Work item: From the entries below, gather every line containing the string "Micro".

Entries provided:

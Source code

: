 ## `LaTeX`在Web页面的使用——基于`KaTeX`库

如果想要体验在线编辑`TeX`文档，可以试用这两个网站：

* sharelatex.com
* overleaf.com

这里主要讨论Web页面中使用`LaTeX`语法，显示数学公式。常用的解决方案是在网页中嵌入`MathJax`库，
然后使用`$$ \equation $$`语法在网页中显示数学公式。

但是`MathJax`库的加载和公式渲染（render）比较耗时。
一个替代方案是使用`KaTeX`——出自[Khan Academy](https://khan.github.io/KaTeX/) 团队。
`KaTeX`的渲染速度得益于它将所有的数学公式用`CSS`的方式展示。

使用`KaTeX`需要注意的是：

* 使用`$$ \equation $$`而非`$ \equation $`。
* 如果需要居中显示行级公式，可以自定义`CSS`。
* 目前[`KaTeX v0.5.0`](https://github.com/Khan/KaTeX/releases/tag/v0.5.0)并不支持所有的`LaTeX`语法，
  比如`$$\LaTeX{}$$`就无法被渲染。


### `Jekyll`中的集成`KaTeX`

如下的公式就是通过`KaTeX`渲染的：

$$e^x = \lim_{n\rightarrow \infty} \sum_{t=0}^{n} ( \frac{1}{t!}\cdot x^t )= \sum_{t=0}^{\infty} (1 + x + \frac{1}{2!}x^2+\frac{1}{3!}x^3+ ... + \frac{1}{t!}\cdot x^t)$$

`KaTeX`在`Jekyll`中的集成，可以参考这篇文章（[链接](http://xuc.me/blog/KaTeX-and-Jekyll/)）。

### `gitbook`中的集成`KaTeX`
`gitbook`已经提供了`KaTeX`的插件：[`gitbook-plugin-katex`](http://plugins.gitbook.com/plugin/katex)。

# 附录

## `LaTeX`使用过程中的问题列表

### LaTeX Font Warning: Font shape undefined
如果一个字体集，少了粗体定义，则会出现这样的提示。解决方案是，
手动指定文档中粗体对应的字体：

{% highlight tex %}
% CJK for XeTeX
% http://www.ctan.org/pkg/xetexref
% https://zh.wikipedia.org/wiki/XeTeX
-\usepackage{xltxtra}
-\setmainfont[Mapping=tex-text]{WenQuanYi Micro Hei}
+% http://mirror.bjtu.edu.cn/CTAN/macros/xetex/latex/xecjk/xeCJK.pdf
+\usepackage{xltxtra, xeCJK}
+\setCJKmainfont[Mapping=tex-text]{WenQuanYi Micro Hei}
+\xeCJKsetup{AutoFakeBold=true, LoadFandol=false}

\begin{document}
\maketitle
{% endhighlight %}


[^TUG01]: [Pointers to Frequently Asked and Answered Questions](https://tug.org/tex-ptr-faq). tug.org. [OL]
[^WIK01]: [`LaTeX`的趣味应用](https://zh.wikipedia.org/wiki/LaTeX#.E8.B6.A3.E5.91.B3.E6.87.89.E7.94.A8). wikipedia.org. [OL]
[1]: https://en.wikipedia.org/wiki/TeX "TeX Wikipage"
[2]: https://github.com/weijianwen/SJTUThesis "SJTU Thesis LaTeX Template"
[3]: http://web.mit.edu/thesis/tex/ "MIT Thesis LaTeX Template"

Answer to this exercise:
-\setmainfont[Mapping=tex-text]{WenQuanYi Micro Hei}
+\setCJKmainfont[Mapping=tex-text]{WenQuanYi Micro Hei}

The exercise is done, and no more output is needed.